→ Problem statement
When a line of the entries contains the word "begin", report that line.

======== Material supplied

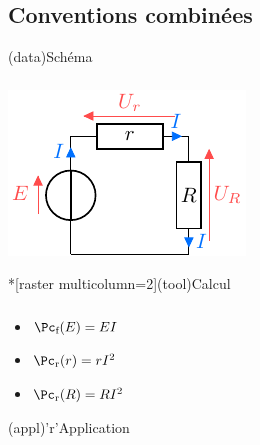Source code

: \documentclass[../../main/main.tex]{subfiles}
\begin{document}
{\subsection{Conventions combinées}
\begin{tcbraster}[raster columns=7, raster equal height=rows]
    \begin{tcb}[raster multicolumn=2](data){Schéma}
        \subsubsection{}
        \vfill
        \begin{center}
            \includegraphics{convs_c}
        \end{center}
        \vfill
    \end{tcb}
    \begin{tcb}*[raster multicolumn=2](tool){Calcul}
        \subsubsection{}
        \vfill
        \begin{itemize}[leftmargin=20pt]
            \item $\Pc_{\text{f}}(E) = EI$
            \item $\Pc_{\text{r}}(r) = rI^2$
            \item $\Pc_{\text{r}}(R) = RI^2$
        \end{itemize}
        \vfill
    \end{tcb}
    \begin{tcb}[raster multicolumn=3](appl)'r'{Application}

\end{tcb}
\end{tcbraster}}
\end{document}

================

→ Result of the exercise
\begin{document}
\begin{tcbraster}[raster columns=7, raster equal height=rows]
    \begin{tcb}[raster multicolumn=2](data){Schéma}
        \begin{center}
    \begin{tcb}*[raster multicolumn=2](tool){Calcul}
        \begin{itemize}[leftmargin=20pt]
    \begin{tcb}[raster multicolumn=3](appl)'r'{Application}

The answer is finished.